--- EXERCISE INPUT Enclosed Below ---
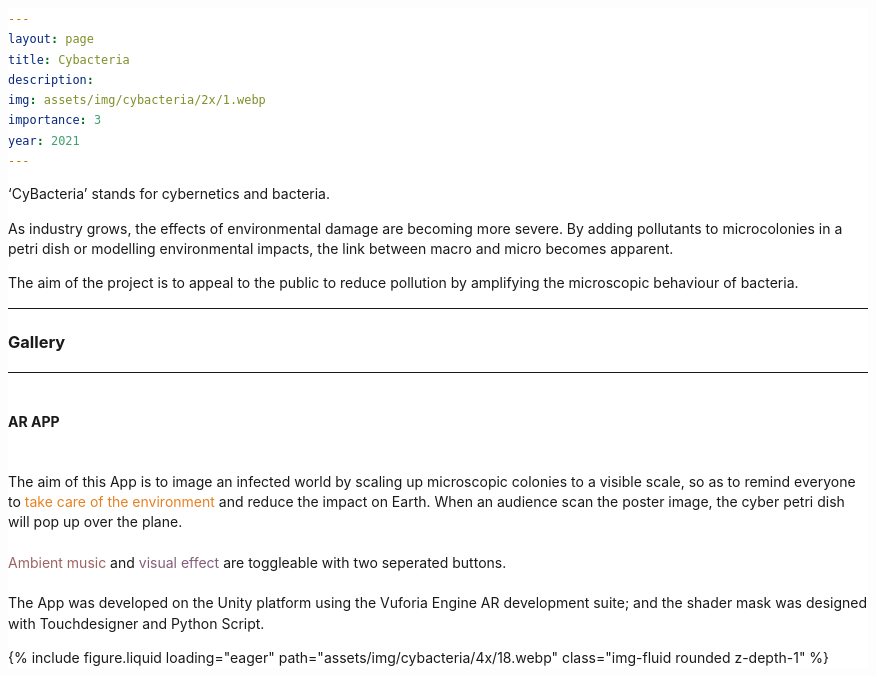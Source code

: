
 ```yaml
---
layout: page
title: Cybacteria
description: 
img: assets/img/cybacteria/2x/1.webp
importance: 3
year: 2021
---
```


‘CyBacteria’ stands for cybernetics and bacteria.

As industry grows, the effects of environmental damage are becoming more severe. By adding pollutants to microcolonies in a petri dish or modelling environmental impacts, the link between macro and micro becomes apparent.

The aim of the project is to appeal to the public to reduce pollution by amplifying the microscopic behaviour of bacteria.

<div class="row">
    <div class="col-12">
        <div class="embed-responsive embed-responsive-16by9">
            <iframe class="embed-responsive-item" src="https://www.youtube.com/embed/AmA-4cYCBvY?si=Ee5GqqnvEbmyVqY_" allowfullscreen></iframe>
        </div>
    </div>
</div>

---

### Gallery

---


<h4>
    <br>
    AR APP
</h4>


<p>
    <br>
    The aim of this App is to image an infected world by scaling up microscopic colonies to a visible scale, so as to remind everyone to <span style="color: rgb(231, 128, 33);">take care of the environment</span> and reduce the impact on Earth. When an audience scan the poster image, the cyber petri dish will pop up over the plane. <br><br>
    <span style="color: rgb(157, 99, 99);">Ambient music</span> and <span style="color: rgb(130, 93, 123);">visual effect</span> are toggleable with two seperated buttons.<br><br>
    The App was developed on the Unity platform using the Vuforia Engine AR development suite; and the shader mask was designed with Touchdesigner and Python Script.
</p>


<div class="row">
    <div class="col-12">
        {% include figure.liquid loading="eager" path="assets/img/cybacteria/4x/18.webp" class="img-fluid rounded z-depth-1" %}
    </div>
</div>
--- End of Enclosed EXERCISE INPUT ---
* ASSIGNMENT *
Transcribe all the lines above exactly; any image among them is skipped.

* WRITTEN ANSWER *
Source code

:
 ```yaml
---
layout: page
title: Cybacteria
description: 
img: assets/img/cybacteria/2x/1.webp
importance: 3
year: 2021
---
```


‘CyBacteria’ stands for cybernetics and bacteria.

As industry grows, the effects of environmental damage are becoming more severe. By adding pollutants to microcolonies in a petri dish or modelling environmental impacts, the link between macro and micro becomes apparent.

The aim of the project is to appeal to the public to reduce pollution by amplifying the microscopic behaviour of bacteria.

<div class="row">
    <div class="col-12">
        <div class="embed-responsive embed-responsive-16by9">
            <iframe class="embed-responsive-item" src="https://www.youtube.com/embed/AmA-4cYCBvY?si=Ee5GqqnvEbmyVqY_" allowfullscreen></iframe>
        </div>
    </div>
</div>

---

### Gallery

---


<h4>
    <br>
    AR APP
</h4>


<p>
    <br>
    The aim of this App is to image an infected world by scaling up microscopic colonies to a visible scale, so as to remind everyone to <span style="color: rgb(231, 128, 33);">take care of the environment</span> and reduce the impact on Earth. When an audience scan the poster image, the cyber petri dish will pop up over the plane. <br><br>
    <span style="color: rgb(157, 99, 99);">Ambient music</span> and <span style="color: rgb(130, 93, 123);">visual effect</span> are toggleable with two seperated buttons.<br><br>
    The App was developed on the Unity platform using the Vuforia Engine AR development suite; and the shader mask was designed with Touchdesigner and Python Script.
</p>


<div class="row">
    <div class="col-12">
        {% include figure.liquid loading="eager" path="assets/img/cybacteria/4x/18.webp" class="img-fluid rounded z-depth-1" %}
    </div>
</div>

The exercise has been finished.